How the Whiz Kid Willie Earl Scott is Plotting to Surpass Silicon Valley
ChumCity, once a just a fictional empire in a novel, is becoming a global cultural force, quietly outpacing competitors like MTV and VH1 in online viewership. By the end of this year, it’s projected to rival BET as the platform where black viewers online spend the most time consuming content.
The rise of ChumCity.xyz has astounded media experts and industry insiders. As its influence grows among certain segments of society rather exponentially, questions about its operations are mounting: its programming strategy, its impact on younger audiences, and its role in shaping Southern culture trends.
“ChumCity has become a source of culture, a reflection of culture in places like the American South and Mid-Atlantic, crucibles where new culture is often forged,” said Emily Dreyfuss, a researcher at Harvard’s Shorenstein Center on Media, Politics, and Public Policy. “It’s time to take it seriously.”

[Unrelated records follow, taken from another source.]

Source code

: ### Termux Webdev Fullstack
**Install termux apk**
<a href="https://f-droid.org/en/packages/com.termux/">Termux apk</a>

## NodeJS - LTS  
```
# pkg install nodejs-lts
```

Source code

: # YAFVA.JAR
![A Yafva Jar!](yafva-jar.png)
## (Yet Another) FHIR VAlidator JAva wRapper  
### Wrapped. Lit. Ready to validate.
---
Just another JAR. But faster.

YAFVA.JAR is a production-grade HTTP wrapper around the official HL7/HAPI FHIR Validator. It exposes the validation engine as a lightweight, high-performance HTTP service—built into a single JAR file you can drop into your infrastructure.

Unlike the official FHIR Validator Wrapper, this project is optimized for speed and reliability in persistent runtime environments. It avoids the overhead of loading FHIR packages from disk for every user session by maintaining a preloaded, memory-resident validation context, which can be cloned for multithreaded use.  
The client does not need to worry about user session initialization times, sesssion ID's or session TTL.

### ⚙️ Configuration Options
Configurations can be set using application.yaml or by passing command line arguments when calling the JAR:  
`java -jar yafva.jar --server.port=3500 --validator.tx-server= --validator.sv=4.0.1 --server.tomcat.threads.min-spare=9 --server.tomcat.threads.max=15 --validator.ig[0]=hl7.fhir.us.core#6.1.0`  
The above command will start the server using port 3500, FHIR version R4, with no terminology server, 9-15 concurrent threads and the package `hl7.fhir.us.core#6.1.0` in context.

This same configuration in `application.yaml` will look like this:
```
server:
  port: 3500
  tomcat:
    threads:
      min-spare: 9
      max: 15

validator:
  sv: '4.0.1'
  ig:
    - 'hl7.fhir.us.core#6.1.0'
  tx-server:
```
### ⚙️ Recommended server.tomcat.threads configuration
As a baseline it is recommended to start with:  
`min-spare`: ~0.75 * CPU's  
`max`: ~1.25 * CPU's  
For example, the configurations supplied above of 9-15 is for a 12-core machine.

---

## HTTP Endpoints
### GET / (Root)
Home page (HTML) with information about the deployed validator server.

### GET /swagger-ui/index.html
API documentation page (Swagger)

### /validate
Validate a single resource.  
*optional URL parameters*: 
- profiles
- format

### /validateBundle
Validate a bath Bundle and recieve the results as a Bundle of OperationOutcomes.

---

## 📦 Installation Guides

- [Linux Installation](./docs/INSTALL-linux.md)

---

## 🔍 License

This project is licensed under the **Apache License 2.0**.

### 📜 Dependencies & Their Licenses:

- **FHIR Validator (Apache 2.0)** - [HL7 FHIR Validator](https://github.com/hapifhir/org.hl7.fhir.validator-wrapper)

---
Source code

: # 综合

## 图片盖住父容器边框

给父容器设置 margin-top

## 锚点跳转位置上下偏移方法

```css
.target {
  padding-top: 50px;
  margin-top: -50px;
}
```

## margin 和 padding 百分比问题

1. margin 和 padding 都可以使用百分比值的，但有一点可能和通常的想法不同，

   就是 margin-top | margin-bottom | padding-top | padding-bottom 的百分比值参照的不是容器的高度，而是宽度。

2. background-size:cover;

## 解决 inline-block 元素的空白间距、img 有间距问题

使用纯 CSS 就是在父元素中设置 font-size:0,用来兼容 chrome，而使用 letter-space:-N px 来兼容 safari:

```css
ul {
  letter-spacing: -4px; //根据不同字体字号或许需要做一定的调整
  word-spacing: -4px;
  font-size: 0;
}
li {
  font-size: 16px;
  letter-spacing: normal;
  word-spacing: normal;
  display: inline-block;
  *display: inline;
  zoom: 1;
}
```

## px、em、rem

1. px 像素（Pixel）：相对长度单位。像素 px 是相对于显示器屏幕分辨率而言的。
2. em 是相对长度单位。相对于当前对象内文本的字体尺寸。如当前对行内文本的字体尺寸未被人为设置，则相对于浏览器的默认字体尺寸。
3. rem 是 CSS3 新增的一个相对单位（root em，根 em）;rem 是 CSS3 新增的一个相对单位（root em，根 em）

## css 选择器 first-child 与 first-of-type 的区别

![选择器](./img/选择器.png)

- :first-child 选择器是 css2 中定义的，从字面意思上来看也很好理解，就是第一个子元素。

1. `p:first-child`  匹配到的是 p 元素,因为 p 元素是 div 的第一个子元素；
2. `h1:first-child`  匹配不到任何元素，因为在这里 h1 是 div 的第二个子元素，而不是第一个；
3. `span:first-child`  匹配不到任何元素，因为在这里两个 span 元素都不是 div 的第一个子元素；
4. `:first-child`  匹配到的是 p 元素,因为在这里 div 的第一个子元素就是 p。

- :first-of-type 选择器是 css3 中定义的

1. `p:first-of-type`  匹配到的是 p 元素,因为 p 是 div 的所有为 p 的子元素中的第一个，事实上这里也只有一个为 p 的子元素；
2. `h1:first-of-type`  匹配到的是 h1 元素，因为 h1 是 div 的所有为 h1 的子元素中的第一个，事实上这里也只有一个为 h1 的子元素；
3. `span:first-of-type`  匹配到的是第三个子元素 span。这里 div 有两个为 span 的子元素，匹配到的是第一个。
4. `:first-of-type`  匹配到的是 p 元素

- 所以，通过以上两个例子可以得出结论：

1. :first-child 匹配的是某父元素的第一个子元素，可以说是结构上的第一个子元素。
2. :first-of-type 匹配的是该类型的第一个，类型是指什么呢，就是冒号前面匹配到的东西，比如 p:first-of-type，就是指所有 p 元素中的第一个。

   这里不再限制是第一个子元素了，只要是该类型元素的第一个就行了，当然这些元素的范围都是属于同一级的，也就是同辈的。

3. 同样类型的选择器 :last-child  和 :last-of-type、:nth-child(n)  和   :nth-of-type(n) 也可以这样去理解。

Here’s what you need to know about the social network multi site that is changing online media in just a few short years.
The origin of ChumCity
ChumCity was woven from the imagination and its foundation laid by an Alabama artisan author, who began the year long journey of building the digital platform, under the unique domain ChumCity.xyz, and its folder of features in January 2022. Known for its beautiful designs, conservative posts and urban programming, ChumCity captured audiences with its innovative mix of sophisticated beauty and “street-level” approach to broadcasting and digital content.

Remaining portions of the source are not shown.